The biggest hindrance to concealed carry is the comfort and viability of its holsters. Ankle holsters are bulky and have a random track record in terms of retention. Shoulder holsters print badly and tend to provide safety concerns in some models. Additionally, when it comes to speed, the easiest draw point is close to the natural positioning of one's hands – the waistline.
Here is how to properly use and draw from an IWB Holster:
With a good inside the waistband holsters, your response time will increase considerably. But that's also why it needs to be comfortable. If you're able to put your IWB on without having to think of it as an inconvenience or a nuisance, you're more likely to use it.
This is where OWB tends to beat out IWB: comfort. But this can be allayed through using the right IWB holster with a sturdy gun belt.
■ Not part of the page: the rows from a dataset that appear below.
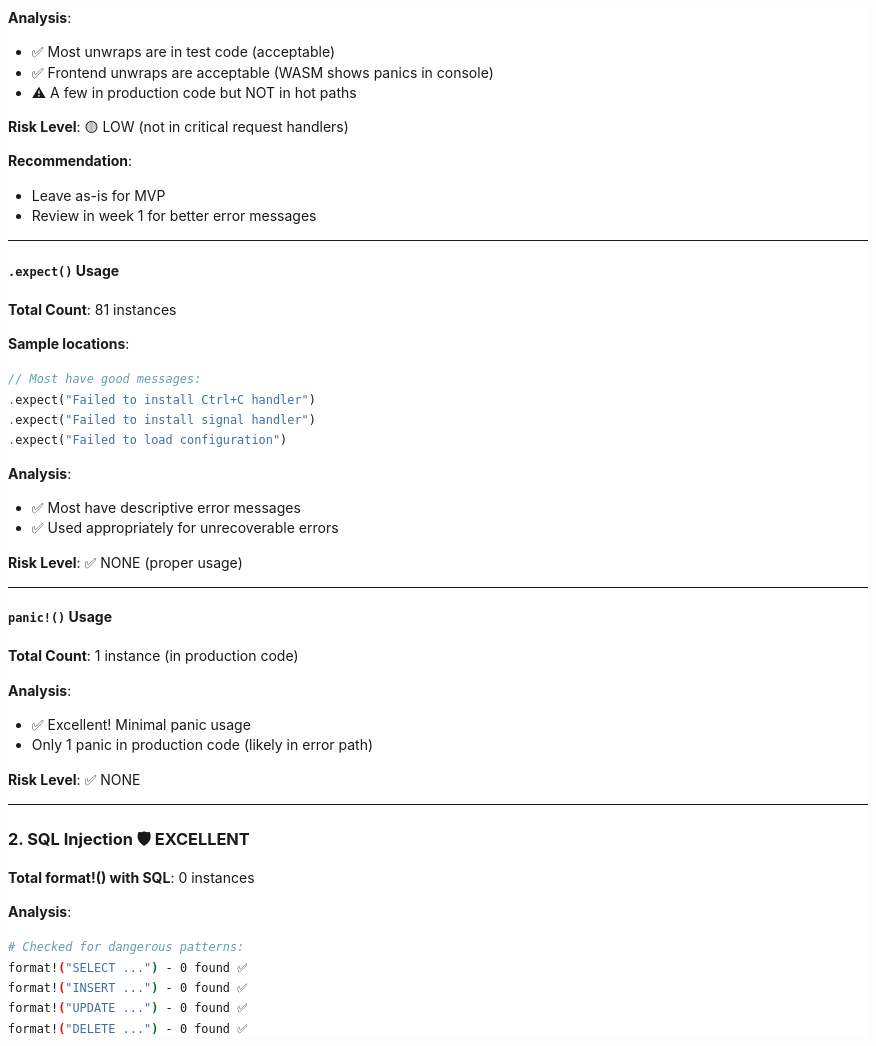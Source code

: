 **Analysis**:
- ✅ Most unwraps are in test code (acceptable)
- ✅ Frontend unwraps are acceptable (WASM shows panics in console)
- ⚠️ A few in production code but NOT in hot paths

**Risk Level**: 🟡 LOW (not in critical request handlers)

**Recommendation**:
- Leave as-is for MVP
- Review in week 1 for better error messages

---

#### `.expect()` Usage

**Total Count**: 81 instances

**Sample locations**:
```rust
// Most have good messages:
.expect("Failed to install Ctrl+C handler")
.expect("Failed to install signal handler")
.expect("Failed to load configuration")
```

**Analysis**:
- ✅ Most have descriptive error messages
- ✅ Used appropriately for unrecoverable errors

**Risk Level**: ✅ NONE (proper usage)

---

#### `panic!()` Usage

**Total Count**: 1 instance (in production code)

**Analysis**:
- ✅ Excellent! Minimal panic usage
- Only 1 panic in production code (likely in error path)

**Risk Level**: ✅ NONE

---

### 2. SQL Injection 🛡️ EXCELLENT

**Total format!() with SQL**: 0 instances

**Analysis**:
```bash
# Checked for dangerous patterns:
format!("SELECT ...") - 0 found ✅
format!("INSERT ...") - 0 found ✅
format!("UPDATE ...") - 0 found ✅
format!("DELETE ...") - 0 found ✅
```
Ultimately, open carry or inside the waistband – choose a holster that is comfortable, has adjustable retention, and positions to your draw style. This makes your holster an attractive option instead of an uncomfortable liability that you will leave at home after some time. If you go IWB, choose a holster that attaches with clips and has a neoprene back-pad to spread out the weight of the gun on your hip. This will also make it easier to carry while driving – a major obstacle for some concealed and open carriers.
When you drive, your holster and gun should stay on. The reason is simple – when you need it, it's there. If your holster isn't comfortable while driving in your vehicle, consider switching positions (4 o'clock versus 3 o'clock standard).